BEGIN Task input

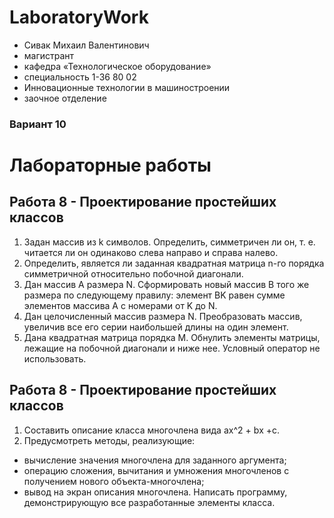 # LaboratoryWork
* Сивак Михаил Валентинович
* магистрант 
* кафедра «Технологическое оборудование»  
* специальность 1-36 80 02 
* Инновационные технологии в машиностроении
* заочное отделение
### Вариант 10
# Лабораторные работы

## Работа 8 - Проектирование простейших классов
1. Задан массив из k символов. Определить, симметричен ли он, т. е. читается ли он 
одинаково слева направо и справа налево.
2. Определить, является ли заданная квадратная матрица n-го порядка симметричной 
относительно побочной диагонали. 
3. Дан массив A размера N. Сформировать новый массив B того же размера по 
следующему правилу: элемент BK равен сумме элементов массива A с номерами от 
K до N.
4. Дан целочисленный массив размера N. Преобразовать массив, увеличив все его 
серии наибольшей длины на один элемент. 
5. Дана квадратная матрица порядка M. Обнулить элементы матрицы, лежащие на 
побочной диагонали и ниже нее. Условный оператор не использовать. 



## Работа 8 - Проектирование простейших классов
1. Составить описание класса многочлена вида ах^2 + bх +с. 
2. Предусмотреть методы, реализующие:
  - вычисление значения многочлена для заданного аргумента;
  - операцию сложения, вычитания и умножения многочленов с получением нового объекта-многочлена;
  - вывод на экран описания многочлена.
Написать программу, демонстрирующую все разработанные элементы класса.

END Task input
BEGIN Task input

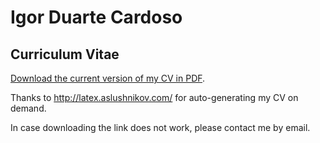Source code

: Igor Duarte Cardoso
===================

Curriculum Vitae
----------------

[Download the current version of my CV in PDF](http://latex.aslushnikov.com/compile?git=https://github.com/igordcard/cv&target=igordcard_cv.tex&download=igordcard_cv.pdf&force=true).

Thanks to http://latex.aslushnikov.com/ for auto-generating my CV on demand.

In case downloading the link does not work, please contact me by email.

END Task input
BEGIN Task input

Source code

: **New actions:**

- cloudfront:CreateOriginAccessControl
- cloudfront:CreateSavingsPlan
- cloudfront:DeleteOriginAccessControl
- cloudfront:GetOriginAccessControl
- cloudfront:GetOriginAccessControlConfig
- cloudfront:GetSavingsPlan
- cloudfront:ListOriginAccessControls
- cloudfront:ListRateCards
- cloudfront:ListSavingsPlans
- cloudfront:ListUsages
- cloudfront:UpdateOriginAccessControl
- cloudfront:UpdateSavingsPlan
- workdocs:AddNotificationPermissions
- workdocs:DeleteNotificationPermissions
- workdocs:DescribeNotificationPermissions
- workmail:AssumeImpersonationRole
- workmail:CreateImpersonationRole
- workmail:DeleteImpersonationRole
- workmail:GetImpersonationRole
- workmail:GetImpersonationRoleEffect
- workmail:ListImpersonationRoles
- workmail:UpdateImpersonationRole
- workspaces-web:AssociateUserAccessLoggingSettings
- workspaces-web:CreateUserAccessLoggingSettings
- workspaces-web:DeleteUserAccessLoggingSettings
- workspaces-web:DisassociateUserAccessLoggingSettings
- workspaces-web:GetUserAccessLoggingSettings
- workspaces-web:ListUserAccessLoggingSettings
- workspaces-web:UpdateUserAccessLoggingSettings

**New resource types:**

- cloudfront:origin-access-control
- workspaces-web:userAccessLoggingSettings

END Task input

Write out word for word the lines above that run from the one with "# LaboratoryWork" to the one with "- вывод на экран описания многочлена.". Include both end lines; exclude the images.

 # LaboratoryWork
* Сивак Михаил Валентинович
* магистрант 
* кафедра «Технологическое оборудование»  
* специальность 1-36 80 02 
* Инновационные технологии в машиностроении
* заочное отделение
### Вариант 10
# Лабораторные работы

## Работа 8 - Проектирование простейших классов
1. Задан массив из k символов. Определить, симметричен ли он, т. е. читается ли он 
одинаково слева направо и справа налево.
2. Определить, является ли заданная квадратная матрица n-го порядка симметричной 
относительно побочной диагонали. 
3. Дан массив A размера N. Сформировать новый массив B того же размера по 
следующему правилу: элемент BK равен сумме элементов массива A с номерами от 
K до N.
4. Дан целочисленный массив размера N. Преобразовать массив, увеличив все его 
серии наибольшей длины на один элемент. 
5. Дана квадратная матрица порядка M. Обнулить элементы матрицы, лежащие на 
побочной диагонали и ниже нее. Условный оператор не использовать. 



## Работа 8 - Проектирование простейших классов
1. Составить описание класса многочлена вида ах^2 + bх +с. 
2. Предусмотреть методы, реализующие:
  - вычисление значения многочлена для заданного аргумента;
  - операцию сложения, вычитания и умножения многочленов с получением нового объекта-многочлена;
  - вывод на экран описания многочлена.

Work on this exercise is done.